The experience grew more profound as we finished the bottle. The depth and density of the wine increased upon prolonged exposure to air. (Old wines, like fading opera singers, often deliver an aria of fragrant, delicate scent and then suddenly collapse, exhausted of fruit.) Finally we reached the blackish sediment. It, too, was “sweet” and flavorful.


I demanded to know the story on this wine. Mr. Travers obliged with a satisfied smile. “This zinfandel came entirely from a 1-acre plot of 100-year-old zinfandel vines on the old Jerry Draper vineyard on Spring Mountain,” he said. “Those vines were huge monsters with massive trunks and tiny berries. I was only able to buy the grapes that one year, though. The vines were later ripped out.


“I made the wine here at Mayacamas. There wasn’t much, a total of 35 cases. Our old stone cellar is very cold. And for whatever reason – winter cold, low pH – this wine just wouldn’t go through malolactic fermentation. So the hard malic acid never transformed into softer lactic acid. As a result, the wine was hugely tart. It was never fined and only coarsely filtered.We put it in bottle and forgot all about it.”

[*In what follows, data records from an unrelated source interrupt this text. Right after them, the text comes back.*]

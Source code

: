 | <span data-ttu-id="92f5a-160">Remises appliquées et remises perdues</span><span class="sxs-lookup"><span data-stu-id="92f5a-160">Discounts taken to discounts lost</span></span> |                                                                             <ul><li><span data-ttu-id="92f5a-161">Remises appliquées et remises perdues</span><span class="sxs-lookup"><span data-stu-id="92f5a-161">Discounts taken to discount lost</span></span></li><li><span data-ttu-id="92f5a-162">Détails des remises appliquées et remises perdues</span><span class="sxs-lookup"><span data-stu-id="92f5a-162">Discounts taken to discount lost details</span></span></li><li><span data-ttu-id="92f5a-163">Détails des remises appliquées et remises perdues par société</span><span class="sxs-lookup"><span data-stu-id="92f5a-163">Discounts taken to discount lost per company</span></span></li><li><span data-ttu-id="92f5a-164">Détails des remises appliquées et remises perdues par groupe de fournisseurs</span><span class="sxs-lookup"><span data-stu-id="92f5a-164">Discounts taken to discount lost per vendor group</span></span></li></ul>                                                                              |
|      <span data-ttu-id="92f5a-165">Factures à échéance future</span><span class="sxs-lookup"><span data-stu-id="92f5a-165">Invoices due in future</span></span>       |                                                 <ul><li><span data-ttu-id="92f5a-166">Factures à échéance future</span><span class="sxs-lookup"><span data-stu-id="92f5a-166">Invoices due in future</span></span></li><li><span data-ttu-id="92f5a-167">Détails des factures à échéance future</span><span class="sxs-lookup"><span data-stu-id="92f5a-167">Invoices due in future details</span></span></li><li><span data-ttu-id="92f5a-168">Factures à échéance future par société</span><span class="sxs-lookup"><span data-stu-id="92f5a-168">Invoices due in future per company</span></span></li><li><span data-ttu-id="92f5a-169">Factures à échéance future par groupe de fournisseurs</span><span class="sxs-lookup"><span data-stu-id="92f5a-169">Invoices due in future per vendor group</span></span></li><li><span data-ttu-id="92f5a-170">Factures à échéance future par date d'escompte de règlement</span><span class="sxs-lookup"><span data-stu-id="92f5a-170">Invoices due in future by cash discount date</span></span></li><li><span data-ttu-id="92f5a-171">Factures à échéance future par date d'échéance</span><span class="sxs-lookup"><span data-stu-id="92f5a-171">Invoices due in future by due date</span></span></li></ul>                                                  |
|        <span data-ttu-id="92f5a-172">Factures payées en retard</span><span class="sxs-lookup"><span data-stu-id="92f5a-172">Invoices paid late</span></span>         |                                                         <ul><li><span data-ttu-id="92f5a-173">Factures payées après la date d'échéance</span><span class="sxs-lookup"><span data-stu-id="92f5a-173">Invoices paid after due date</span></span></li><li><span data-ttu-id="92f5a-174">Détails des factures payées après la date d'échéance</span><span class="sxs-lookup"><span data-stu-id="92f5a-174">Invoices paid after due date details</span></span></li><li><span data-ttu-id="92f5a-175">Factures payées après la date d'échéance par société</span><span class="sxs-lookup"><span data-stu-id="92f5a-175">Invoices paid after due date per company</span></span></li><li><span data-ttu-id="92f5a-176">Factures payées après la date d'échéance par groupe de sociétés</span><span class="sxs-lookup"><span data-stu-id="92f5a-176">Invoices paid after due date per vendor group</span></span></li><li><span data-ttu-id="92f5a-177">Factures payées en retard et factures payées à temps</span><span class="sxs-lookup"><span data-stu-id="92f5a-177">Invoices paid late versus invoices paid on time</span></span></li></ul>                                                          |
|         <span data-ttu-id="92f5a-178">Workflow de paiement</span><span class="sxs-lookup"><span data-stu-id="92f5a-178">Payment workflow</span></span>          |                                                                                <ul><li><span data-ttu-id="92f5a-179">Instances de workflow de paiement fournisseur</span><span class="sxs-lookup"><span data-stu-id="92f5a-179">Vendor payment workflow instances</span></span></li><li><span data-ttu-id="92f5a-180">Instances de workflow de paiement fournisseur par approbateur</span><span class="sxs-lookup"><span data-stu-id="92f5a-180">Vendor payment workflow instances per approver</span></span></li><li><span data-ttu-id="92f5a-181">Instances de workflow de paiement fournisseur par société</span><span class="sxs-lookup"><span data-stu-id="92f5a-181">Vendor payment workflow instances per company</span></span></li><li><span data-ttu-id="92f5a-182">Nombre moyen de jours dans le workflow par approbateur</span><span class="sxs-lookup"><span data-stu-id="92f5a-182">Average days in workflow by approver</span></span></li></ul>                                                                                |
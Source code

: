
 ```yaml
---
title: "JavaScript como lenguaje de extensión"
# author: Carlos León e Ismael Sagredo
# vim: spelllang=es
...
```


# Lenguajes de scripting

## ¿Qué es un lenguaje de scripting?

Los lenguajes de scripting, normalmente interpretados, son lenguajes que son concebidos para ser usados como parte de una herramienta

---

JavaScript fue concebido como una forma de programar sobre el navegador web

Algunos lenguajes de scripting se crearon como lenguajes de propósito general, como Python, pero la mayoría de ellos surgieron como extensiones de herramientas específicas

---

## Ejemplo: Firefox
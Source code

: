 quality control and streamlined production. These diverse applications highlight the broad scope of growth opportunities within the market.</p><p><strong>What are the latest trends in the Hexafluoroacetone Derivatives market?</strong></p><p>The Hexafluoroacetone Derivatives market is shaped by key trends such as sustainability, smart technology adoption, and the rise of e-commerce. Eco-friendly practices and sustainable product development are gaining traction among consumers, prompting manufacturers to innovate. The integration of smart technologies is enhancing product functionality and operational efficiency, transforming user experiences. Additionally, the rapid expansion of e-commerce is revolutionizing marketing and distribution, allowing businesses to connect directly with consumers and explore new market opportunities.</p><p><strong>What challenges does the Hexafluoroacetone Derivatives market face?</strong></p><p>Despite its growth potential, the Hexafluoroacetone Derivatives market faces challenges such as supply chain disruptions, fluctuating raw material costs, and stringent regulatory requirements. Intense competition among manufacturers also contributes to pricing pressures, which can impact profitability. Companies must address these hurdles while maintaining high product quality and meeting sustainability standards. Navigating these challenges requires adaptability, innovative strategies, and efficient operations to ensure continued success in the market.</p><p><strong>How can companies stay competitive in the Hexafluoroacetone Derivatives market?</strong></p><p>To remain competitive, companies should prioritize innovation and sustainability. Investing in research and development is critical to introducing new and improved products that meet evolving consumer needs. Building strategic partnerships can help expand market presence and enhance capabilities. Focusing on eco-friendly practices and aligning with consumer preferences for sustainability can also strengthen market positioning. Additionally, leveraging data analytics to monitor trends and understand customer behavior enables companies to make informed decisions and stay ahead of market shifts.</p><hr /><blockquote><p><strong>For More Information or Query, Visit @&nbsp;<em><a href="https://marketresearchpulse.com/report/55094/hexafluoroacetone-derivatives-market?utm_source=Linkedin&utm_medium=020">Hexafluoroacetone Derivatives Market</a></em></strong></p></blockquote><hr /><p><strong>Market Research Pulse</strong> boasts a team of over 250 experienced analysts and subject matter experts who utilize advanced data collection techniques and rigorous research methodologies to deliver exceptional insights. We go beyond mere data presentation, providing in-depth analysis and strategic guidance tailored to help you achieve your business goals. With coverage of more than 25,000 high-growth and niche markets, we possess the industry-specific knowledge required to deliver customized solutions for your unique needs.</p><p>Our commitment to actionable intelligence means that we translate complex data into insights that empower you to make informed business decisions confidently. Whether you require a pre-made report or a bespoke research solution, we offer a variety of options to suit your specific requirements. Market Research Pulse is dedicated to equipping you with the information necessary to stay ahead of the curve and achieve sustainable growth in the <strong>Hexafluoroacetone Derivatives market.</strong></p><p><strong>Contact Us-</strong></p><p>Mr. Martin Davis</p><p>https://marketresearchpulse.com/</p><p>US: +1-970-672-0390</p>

Only now, Mr.Travers said,has his 1970 zinfandel become “drinkable.”That is an understatement.It is superb red wine:smooth,intense,astonishingly fresh, and perhaps the most characterful zinfandel I have ever tasted.”We’re keeping some for ourselves,” he said.”After all, we did wait 35 years to drink it.”


Mayacamas Vineyards is now releasing this “lost” 1970 zinfandel for the first time. Available only from the winery (707-224-4030), the price is $100 a bottle, with a maximum sale of six bottles a person.


While $100 a bottle is hardly chump change, keep in mind that several California zinfandels now routinely ask $40 to $75 a bottle for the latest vintage – without throwing in 35 years of aging in a cold stone cellar. This is a great wine that obviously won’t come our way again. Get it while you can.